Lots of days I think my life is the cat’s freaking pajamas. I get to stay home with four of my favorite people and play all day. No schedule, no deadlines…
Yeah, today, is not one of those days. Today I feel like my life is purgatory. This is that place where I have to wait until the hell that is meant for me is completed. So, not a good day.
- It might be depression. That old and faithful friend has been stalking me again recently.
- It might be the fact that the female (and ringleader) of the hoodlum children has been a little monster. Seems harsh to call a toddler a monster? Today she has: poured water on my TV (my ONLY TV), left teeth marks on my baby’s bum, pulled hair out of Lil C’s head, poked Big C in the eye, poured a whole cup of water in my carpet, taken off her clothes and diaper to poop in the crib, flung said poop all over the nursery, and just generally been a grump in between these exploits. Yesterday, the little monster opened my pantry and poured out ALL of the open food boxes (2 bags of goldfishes, 2 bags of chips and a bag of rice), tortured her brothers and tore up a book. Seriously. It’s not like I just let the kids run roughshod, either. She does this stuff while I’m in the potty, or making lunch, or spending time playing with/helping the other kids. For each thing listed here, I’ve stopped her doing more. Monster, I tell you.
- It might be that I just got back from vacation and OMG did I not want to come back. I really want to move Up North. If you know me at all you know I loves my Ohio sports teams. But… I so want to move to northern Michigan. It’s a whole other America. Or, Ohio is just full of assholes.
Haven’t smiled like that in days
- It might be that I feel like I work my ass off for nothing. I miss money. There, I said it. I miss being upper middle class, instead of sucky lower middle class.
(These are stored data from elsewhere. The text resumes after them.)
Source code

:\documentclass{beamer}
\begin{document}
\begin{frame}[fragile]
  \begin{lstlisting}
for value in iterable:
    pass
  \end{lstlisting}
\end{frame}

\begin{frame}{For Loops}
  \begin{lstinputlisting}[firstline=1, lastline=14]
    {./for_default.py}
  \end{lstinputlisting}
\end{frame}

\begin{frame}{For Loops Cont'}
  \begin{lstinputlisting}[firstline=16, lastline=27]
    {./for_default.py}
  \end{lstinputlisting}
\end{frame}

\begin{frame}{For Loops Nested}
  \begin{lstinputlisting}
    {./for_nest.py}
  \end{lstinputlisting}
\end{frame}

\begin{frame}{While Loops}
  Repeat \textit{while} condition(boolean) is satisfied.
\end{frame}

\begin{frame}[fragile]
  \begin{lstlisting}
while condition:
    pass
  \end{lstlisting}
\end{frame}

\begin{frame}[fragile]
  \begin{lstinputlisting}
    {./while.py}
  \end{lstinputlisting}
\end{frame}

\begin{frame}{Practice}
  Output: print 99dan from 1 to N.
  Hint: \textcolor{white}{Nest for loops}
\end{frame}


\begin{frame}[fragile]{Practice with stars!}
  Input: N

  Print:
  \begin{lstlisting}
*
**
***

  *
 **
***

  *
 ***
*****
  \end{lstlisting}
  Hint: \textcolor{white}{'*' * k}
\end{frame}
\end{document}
There is a huge difference in lifestyle between the two. This one deserves it’s own post.
- It might be that I JUST learned that Steven Page left the Barenaked Ladies.
- It might be a combination of the above.
At any rate… I am feeling decidedly unmotivated at life. I am feeling very blah. I am feeling very much like hiding. Because that fixes everything. Seriously, though, it’s like there’s so much to do and it’ll never all get done and even if it does it’ll just get undone and no one will appreciate it anyway and I have to value or direction or goals and even if I did they wouldn’t matter and Holy Hell, can’t I just get drunk already*?
I haven’t done anything of value today, and I just want to give up.
But, I can’t. Because of this:
* Full disclosure… I received a bottle of tequila at my baby shower (so two full years ago), there is still a solid 10 or 12 shots left in it. I haven’t bought wine in months and the closest I’ve been to drunk in the last seven months was the three glasses of wine I drank at a Barenaked Ladies concert** the other night. So most talk of drinking is more of a memory of when I used to drink (which I enjoyed and remember fondly).
** Where I learned Steven Page left the band. How is this not front page news? Don’t get me wrong, I love me some Ed Robertson, but If I Had $1,000,000 just is not the same without the duo.